Hommage à ... - 01.12.2013

Il y a un siècle, les pérégrinations peu connues de Roland Garros en Tunisie, ailleurs qu'à Bizerte

Il y a quelques semaines, le centenaire de l’atterrissage de Roland Garros à Bizerte, venant de Fréjus et traversant ainsi la Méditerranée, pour la première fois, en avion, le 23 septembre 1913, a été célébré dans la capitale du Nord de la Tunisie d’une manière qui se voulait à la hauteur de l’exploit du célèbre aviateur.

Cette commémoration ne rendait, hélas, ni à Roland Garros ni à différentes localités du Nord de la Tunisie, leur part de mémoire digne d’être célébrée. Mais avant de revenir sur les à-côtés oubliés de l’atterrissage de Bizerte, arrêtons-nous un peu sur la commémoration organisée, récemment, dans l’antique Hippo Diarrhytus.

La médiatisation médiocre d’une commémoration très louable

La manifestation bizertine se situait dans le cadre de l’année mondiale de Roland Garros, prise en charge par de nombreux partenaires dans le pays natal du héros,  relayée à Bizerte essentiellement par des représentants de la société civile, des férus de l’histoire de l’aviation et ostensiblement soutenue par  l’Institut français de Tunisie (IFT).

A Bizerte, tous les ingrédients d’un évènement remarquable étaient réunis : une réplique du Morane-Saulnier, l’avion mythique qui avait été utilisé par Roland Garros, a été construite par Airbus, suite à une commande de l’association toulousaine Replic’air. La réplique a maintenu le bois et la toile, matériaux utilisés pour la construction de l’avion de Roland Garros mais les initiateurs de la commémoration ne se sont pas interdit quelques conceptions modernes numériques et une motorisation légèrement plus performante. Compte tenu de la spécificité de l’avion qui ne pouvait atterrir sans danger sur une piste bétonnée, et à défaut d’une grande surface gazonnée,  une piste en terre battue lui a été aménagée, dans un champ, à proximité de la base aérienne  de Sidi Ahmed. L’avion-réplique  a été escorté par une escadrille d’aéronefs d’amateurs qui a atterri sur la base aérienne tunisienne. Il a pu se poser, sans encombre, le dimanche 22 septembre, vers 16h, sous les applaudissements d’une foule de dimension plutôt modeste. L’exposition ’’Histoire de l’aviation en Méditerranée’’ abritée par la maison de la culture Cheikh-Idriss était des plus instructives mais très peu fréquentée.

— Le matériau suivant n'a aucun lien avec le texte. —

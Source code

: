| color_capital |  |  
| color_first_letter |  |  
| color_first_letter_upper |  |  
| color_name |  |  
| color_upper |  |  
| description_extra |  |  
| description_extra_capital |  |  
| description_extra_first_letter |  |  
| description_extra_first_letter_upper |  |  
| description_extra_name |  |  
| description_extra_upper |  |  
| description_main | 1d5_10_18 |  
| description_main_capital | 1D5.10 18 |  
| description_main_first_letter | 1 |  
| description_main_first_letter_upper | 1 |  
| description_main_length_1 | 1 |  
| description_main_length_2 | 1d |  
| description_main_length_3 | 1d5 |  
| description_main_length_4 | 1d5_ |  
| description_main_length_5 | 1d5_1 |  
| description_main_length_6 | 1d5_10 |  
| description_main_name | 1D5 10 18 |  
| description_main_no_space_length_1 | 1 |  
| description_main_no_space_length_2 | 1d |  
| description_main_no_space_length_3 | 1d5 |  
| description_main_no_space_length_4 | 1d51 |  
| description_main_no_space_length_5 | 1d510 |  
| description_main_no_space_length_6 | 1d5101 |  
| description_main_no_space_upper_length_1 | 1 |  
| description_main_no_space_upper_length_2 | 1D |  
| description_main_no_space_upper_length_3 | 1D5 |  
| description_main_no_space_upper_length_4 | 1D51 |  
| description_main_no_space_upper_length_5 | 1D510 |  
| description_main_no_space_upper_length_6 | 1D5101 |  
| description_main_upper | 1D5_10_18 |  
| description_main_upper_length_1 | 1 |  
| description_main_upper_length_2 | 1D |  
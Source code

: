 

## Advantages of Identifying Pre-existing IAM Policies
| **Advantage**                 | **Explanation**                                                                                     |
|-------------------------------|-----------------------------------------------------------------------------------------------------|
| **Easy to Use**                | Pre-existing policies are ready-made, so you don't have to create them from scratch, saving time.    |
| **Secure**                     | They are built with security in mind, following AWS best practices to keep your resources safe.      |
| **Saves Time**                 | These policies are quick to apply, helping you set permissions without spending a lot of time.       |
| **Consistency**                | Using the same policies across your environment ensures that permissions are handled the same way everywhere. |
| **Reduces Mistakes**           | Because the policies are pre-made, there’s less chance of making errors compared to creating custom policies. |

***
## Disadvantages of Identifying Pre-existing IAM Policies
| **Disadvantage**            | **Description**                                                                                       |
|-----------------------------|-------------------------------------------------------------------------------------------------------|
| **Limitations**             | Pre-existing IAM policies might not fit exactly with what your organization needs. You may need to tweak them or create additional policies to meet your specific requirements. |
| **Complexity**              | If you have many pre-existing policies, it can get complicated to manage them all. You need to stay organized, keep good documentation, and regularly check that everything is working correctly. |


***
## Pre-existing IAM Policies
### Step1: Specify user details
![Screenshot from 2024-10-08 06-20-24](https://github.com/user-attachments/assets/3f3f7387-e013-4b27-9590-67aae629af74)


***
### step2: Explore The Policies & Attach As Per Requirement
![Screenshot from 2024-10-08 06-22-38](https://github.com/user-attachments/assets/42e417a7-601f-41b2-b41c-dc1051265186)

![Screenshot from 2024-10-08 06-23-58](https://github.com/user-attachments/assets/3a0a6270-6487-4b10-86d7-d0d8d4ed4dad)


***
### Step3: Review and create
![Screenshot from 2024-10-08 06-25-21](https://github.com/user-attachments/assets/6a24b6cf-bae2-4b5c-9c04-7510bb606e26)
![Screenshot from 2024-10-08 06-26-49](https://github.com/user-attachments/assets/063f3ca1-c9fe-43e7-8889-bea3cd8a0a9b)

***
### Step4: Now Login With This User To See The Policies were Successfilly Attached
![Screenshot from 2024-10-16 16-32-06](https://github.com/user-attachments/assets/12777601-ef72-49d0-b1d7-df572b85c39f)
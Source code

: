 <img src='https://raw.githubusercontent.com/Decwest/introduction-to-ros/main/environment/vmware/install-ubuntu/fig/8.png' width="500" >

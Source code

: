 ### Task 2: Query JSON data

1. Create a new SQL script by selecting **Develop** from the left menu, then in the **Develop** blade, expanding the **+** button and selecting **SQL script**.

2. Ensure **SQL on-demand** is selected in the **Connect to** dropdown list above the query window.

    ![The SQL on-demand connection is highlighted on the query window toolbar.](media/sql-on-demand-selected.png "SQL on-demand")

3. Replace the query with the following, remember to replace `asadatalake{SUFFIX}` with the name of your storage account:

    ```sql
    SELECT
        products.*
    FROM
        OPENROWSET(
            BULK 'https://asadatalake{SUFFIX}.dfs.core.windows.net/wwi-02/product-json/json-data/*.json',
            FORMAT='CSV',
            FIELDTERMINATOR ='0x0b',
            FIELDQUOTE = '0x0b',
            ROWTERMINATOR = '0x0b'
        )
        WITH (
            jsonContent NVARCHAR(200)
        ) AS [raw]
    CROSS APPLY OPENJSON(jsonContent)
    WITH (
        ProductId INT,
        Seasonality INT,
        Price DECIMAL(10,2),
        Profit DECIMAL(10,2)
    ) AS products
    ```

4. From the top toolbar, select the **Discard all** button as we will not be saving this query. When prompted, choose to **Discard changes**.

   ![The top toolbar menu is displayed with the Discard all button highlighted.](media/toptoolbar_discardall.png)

Toutes ces manifestations ont été  médiatisées en Tunisie d’une manière globalement médiocre alors que les festivités avaient commencé, officiellement, le jeudi d’avant. Pratiquement non annoncée par avance et peu rapportée le jour même, par les médias, la célébration  de l’atterrissage commémoratif, qui ne manquait pas de relief, n’a pas été l’occasion de rappeler le contexte dans lequel l’idée de l’atterrissage historique a germé dans la tête de Roland Garros, les préparatifs de la traversée, les risques pris par l’aviateur et l’accueil extraordinaire réservé à son héroïque exploit. Il en découle une célébration qui ne rendait ni au pilote, ni à différentes escales mémorables, leur part de mémoire, à l’occasion d’un centenaire. Dans cette manière de faire, nous retrouvons deux tares majeures de l’information culturelle en Tunisie : la quasi-absence d’évocation préalable des manifestations et leur caractère souvent réducteur.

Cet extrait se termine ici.